Have you sized your Oracle database lately? Understanding server core counts and Oracle performance.
Mon, 24 Oct 2022 14:08:36 -0000|
Read Time: 0 minutes
Oracle specialists at Dell Technologies are frequently engaged by customers to help with database (DB) server sizing. That is, sizing DB servers that are stand-alone or part of a VxRail or PowerFlex system.
Server sizing is important in the fact that it helps ensure the CPU core count matches your workload needs, provides optimal performance, and helps manage Oracle DB software licensing costs.
Understanding CPU frequency
When sizing a server for an Oracle DB, CPU frequency matters. By CPU frequency, we are referring to the CPU cycle time, which can basically be thought of as the time it takes for the CPU to execute a simple instruction, for example, an Addition instruction.
In this blog post, we will use the base CPU frequency metric, which is the frequency the CPU would run at if turbo-boost and power management options were disabled in the system BIOS.

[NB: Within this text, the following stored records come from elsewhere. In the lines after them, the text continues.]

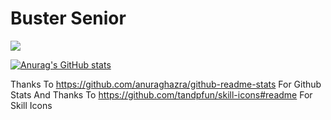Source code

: # Buster Senior
<img src="https://skillicons.dev/icons?i=github,css,html,js,md,netlify,py,vim,vscode," />

[![Anurag's GitHub stats](https://github-readme-stats.vercel.app/api?username=BusterSR)](https://github.com/anuraghazra/github-readme-stats)

Thanks To https://github.com/anuraghazra/github-readme-stats For Github Stats
And Thanks To https://github.com/tandpfun/skill-icons#readme For Skill Icons
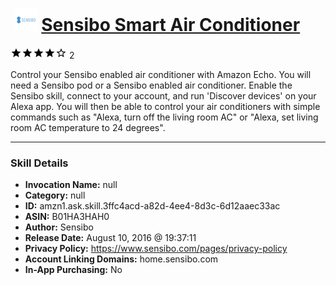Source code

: # &nbsp;<img src="skill_icon" alt="Sensibo Smart Air Conditioner icon" width="36"> [Sensibo Smart Air Conditioner](http://alexa.amazon.com/#skills/amzn1.ask.skill.3ffc4acd-a82d-4ee4-8d3c-6d12aaec33ac)
![4 stars](../../images/ic_star_black_18dp_1x.png)![4 stars](../../images/ic_star_black_18dp_1x.png)![4 stars](../../images/ic_star_black_18dp_1x.png)![4 stars](../../images/ic_star_black_18dp_1x.png)![4 stars](../../images/ic_star_border_black_18dp_1x.png) 2

Control your Sensibo enabled air conditioner with Amazon Echo. You will need a Sensibo pod or a Sensibo enabled air conditioner.
Enable the Sensibo skill, connect to your account, and run 'Discover devices' on your Alexa app.
You will then be able to control your air conditioners with simple commands such as "Alexa, turn off the living room AC" or "Alexa, set living room AC temperature to 24 degrees".

***

### Skill Details

* **Invocation Name:** null
* **Category:** null
* **ID:** amzn1.ask.skill.3ffc4acd-a82d-4ee4-8d3c-6d12aaec33ac
* **ASIN:** B01HA3HAH0
* **Author:** Sensibo
* **Release Date:** August 10, 2016 @ 19:37:11
* **Privacy Policy:** https://www.sensibo.com/pages/privacy-policy
* **Account Linking Domains:** home.sensibo.com
* **In-App Purchasing:** No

Focus during the sizing process is therefore on:
- Single-threaded transactions
- The best host-based performance per DB session
Packing as many CPU cores as possible into a server will increase the aggregate workload capability of the server more than it will improve per-DB session performance. Moreover, in most cases, a server that runs Oracle does not require 40+ CPU cores. Using the highest base-frequency CPU will provide the best performance per DB session.

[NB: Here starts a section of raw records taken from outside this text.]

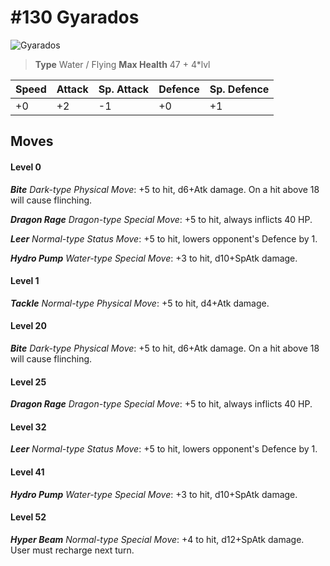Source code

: # #130 Gyarados


![Gyarados](https://img.pokemondb.net/sprites/home/normal/1x/gyarados.png)

> **Type** Water / Flying
> **Max Health** 47 + 4\*lvl

| Speed | Attack | Sp. Attack | Defence | Sp. Defence |
| ----- | ------ | ---------- | ------- | ----------- |
| +0 | +2 | -1 | +0 | +1 |

## Moves
#### Level 0

***Bite** Dark-type Physical Move*: +5 to hit, d6+Atk damage. On a hit above 18 will cause flinching.

***Dragon Rage** Dragon-type Special Move*: +5 to hit, always inflicts 40 HP.

***Leer** Normal-type Status Move*: +5 to hit, lowers opponent's Defence by 1.

***Hydro Pump** Water-type Special Move*: +3 to hit, d10+SpAtk damage. 
#### Level 1

***Tackle** Normal-type Physical Move*: +5 to hit, d4+Atk damage. 
#### Level 20

***Bite** Dark-type Physical Move*: +5 to hit, d6+Atk damage. On a hit above 18 will cause flinching.
#### Level 25

***Dragon Rage** Dragon-type Special Move*: +5 to hit, always inflicts 40 HP.
#### Level 32

***Leer** Normal-type Status Move*: +5 to hit, lowers opponent's Defence by 1.
#### Level 41

***Hydro Pump** Water-type Special Move*: +3 to hit, d10+SpAtk damage. 
#### Level 52

***Hyper Beam** Normal-type Special Move*: +4 to hit, d12+SpAtk damage. User must recharge next turn.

Why use a 3.x GHz frequency CPU?
CPU cycle time is essentially the time it takes to perform a simple instruction, for example, an Addition instruction. A 3.x GHz CPU cycle time is lower on the higher frequency CPU:
- A 2.3 GHz CPU cycle time is .43 ns
- A 3.4 GHz CPU cycle time is .29 ns
A 3.x GHz CPU achieves an approximate 33% reduction in cycle time with the higher base frequency CPU.
Although a nanosecond may seem like an extremely short period of time, in a typical DB working environment, those nanoseconds add up. For example, if a DB is driving 3,000,000+ logical reads per second while also doing all the other host-based work, speed may suffer.
An Oracle DB performs an extreme amount of host-based processing that eats up CPU cycles. For example:
- Traversing the Cache Buffer Chain (CBC)
- The CBC is a collection of hash buckets and linked lists located in server memory.
- They are used to locate a DB block in the server buffer cache and then find the needed row and column the query needs.
- SQL Order by processing
- Sorting and/or grouping the SQL results set helps the server memory create the results set in the order the user intended to see.
- Parsing SQL
- Before a SQL statement can be started, it must be parsed.
- CPU is used for soft and hard parsing.
- PLSQL is the procedural logic the application uses to run IF-THEN-ELSE, and DO-WHILE logic. It is the application logic on the DB server.
- Chaining a DB block just read from storage
- Once a new DB block is read from storage, it must be placed on the CBC and a memory buffer is “allocated” for its content.
- DB session logons and logoffs
- Session logons and logoffs allocate and de-allocate memory areas for the DB session to run.
- ACO – Advanced Compression Option
- ACO is eliminating identical column data in a DB block – once again, more CPU and RAM work to walk through server memory to eliminate redundant data.
- TDE – Transparent Data Encryption
- TDE encrypts and decrypts data in server memory when accessed by the user – on large data Inserts/Updates extra CPU is needed to encrypt the data during the transaction.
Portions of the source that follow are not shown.